WHAT NEEDS TO BE DONE:
Write out, exactly as they stand, the line containing "3. Artist registers" and all subsequent lines up to and including the final line of the records.

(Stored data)

══════════════════════════════

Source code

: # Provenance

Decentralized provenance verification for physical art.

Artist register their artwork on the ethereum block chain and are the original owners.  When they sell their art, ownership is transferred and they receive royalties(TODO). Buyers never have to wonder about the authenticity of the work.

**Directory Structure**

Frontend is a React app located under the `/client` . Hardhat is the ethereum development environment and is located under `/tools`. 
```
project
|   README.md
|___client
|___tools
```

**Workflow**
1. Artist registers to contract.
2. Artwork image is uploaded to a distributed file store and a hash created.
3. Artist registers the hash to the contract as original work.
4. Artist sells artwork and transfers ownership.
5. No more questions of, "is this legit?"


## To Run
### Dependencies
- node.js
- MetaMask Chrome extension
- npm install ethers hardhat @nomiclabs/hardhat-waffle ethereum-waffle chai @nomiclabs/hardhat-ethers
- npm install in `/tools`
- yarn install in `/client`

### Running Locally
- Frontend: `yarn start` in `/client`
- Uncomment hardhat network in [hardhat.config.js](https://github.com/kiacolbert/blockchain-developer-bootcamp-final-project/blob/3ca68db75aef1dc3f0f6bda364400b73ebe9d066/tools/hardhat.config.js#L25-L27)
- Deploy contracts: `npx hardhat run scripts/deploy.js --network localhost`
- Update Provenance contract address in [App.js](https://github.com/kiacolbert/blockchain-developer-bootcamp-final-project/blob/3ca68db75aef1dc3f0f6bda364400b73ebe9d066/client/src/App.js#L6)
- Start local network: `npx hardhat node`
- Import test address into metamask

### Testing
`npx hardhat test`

══════════════════════════════

EXPECTED ANSWER:
3. Artist registers the hash to the contract as original work.
4. Artist sells artwork and transfers ownership.
5. No more questions of, "is this legit?"


## To Run
### Dependencies
- node.js
- MetaMask Chrome extension
- npm install ethers hardhat @nomiclabs/hardhat-waffle ethereum-waffle chai @nomiclabs/hardhat-ethers
- npm install in `/tools`
- yarn install in `/client`

### Running Locally
- Frontend: `yarn start` in `/client`
- Uncomment hardhat network in [hardhat.config.js](https://github.com/kiacolbert/blockchain-developer-bootcamp-final-project/blob/3ca68db75aef1dc3f0f6bda364400b73ebe9d066/tools/hardhat.config.js#L25-L27)
- Deploy contracts: `npx hardhat run scripts/deploy.js --network localhost`
- Update Provenance contract address in [App.js](https://github.com/kiacolbert/blockchain-developer-bootcamp-final-project/blob/3ca68db75aef1dc3f0f6bda364400b73ebe9d066/client/src/App.js#L6)
- Start local network: `npx hardhat node`
- Import test address into metamask

### Testing
`npx hardhat test`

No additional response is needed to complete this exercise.